Memorial Day means different things to different people. To me, it’s a time to remember both my Grandfathers. Men who made the Army their careers and were gone from their loved ones for years at a time fighting in World War II and the Korean War. They held our country and it’s flag in high regard. I remember my Grandpa always flying his flag at half-mast from sunrise to noon each Memorial Day. He taught us this showed respect for the fallen warriors as well as the victories and those who still work to defend our great country.
It means flashing back to one night the week before Christmas, getting that call from my little brother stationed in Germany that he was being deployed to Dessert Storm.
It means standing by the graveside of my recently deceased brother in-law and being humbled by the ceremony and honor the Veterans gave to show the fallen Vietnam Veteran and jumping as the 21 gun salute rang off over the hills that sunny spring morning.
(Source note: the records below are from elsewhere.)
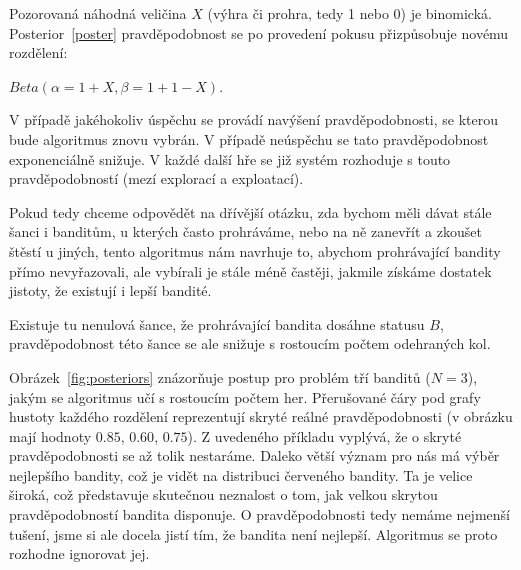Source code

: \documentclass[thesis=M,czech]{FITthesis}[2014/05/07]
\begin{document}
Pozorovaná náhodná veličina $X$ (výhra či prohra, tedy 1 nebo 0) je binomická. Posterior~\ref{poster} pravděpodobnost se po provedení pokusu přizpůsobuje novému rozdělení:

\begin{center}
${Beta}(\alpha = 1 + X, \beta = 1 + 1 - X)$.
\end{center}

V případě jakéhokoliv úspěchu se provádí navýšení pravděpodobnosti, se kterou bude algoritmus znovu vybrán. V případě neúspěchu se tato pravděpodobnost exponenciálně snižuje. V každé další hře se již systém rozhoduje s touto pravděpodobností (mezí explorací a exploatací).

Pokud tedy chceme odpovědět na dřívější otázku, zda bychom měli dávat stále šanci i banditům, u kterých často prohráváme, nebo na ně zanevřít a zkoušet štěstí u jiných, tento algoritmus nám navrhuje to, abychom prohrávající bandity přímo nevyřazovali, ale vybírali je stále méně častěji, jakmile získáme dostatek jistoty, že existují i lepší bandité. 

Existuje tu nenulová šance, že prohrávající bandita dosáhne statusu $B$, pravděpodobnost této šance se ale snižuje s rostoucím počtem odehraných kol. 

Obrázek~\ref{fig:posteriors} znázorňuje postup pro problém tří banditů ($N = 3$), jakým se algoritmus učí s rostoucím počtem her. Přerušované čáry pod grafy hustoty každého rozdělení reprezentují skryté reálné pravděpodobnosti (v obrázku mají hodnoty $0.85$, $0.60$, $0.75$). Z uvedeného příkladu vyplývá, že o skryté pravděpodobnosti se až tolik nestaráme. Daleko větší význam pro nás má výběr nejlepšího bandity, což je vidět na distribuci červeného bandity. Ta je velice široká, což představuje skutečnou neznalost o tom, jak velkou skrytou pravděpodobností bandita disponuje. O pravděpodobnosti tedy nemáme nejmenší tušení, jsme si ale docela jistí tím, že bandita není nejlepší. Algoritmus se proto rozhodne ignorovat jej.
\end{document}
It means thinking of a good friend who is making his career as a Doctor one of service in the Navy and for his family that stands with him in support while being shuttled all over the world to do so.
There are many ways you can show your support this holiday weekend – but let’s remember the true meaning and keep a those we may have known or lost in our thoughts and prayers. Here are some other ways to join in remembrance in Michigan:
- Attending a local ceremony or parade
- Viewing the annual Michigan Senate Memorial Day service. This special event honors Michigan residents killed in action over the previous 12 months. Live streaming of the ceremony is available online at www.senate.michigan.gov. The event will be held Thursday, May 23, beginning at 10 a.m.
- Observing the National Moment of Remembrance. This observance asks Americans to pause in their daily activities at 3 p.m. local time on Memorial Day to honor those who laid down their lives.
- Flying your flag at home or the office at half-staff from sunrise to noon.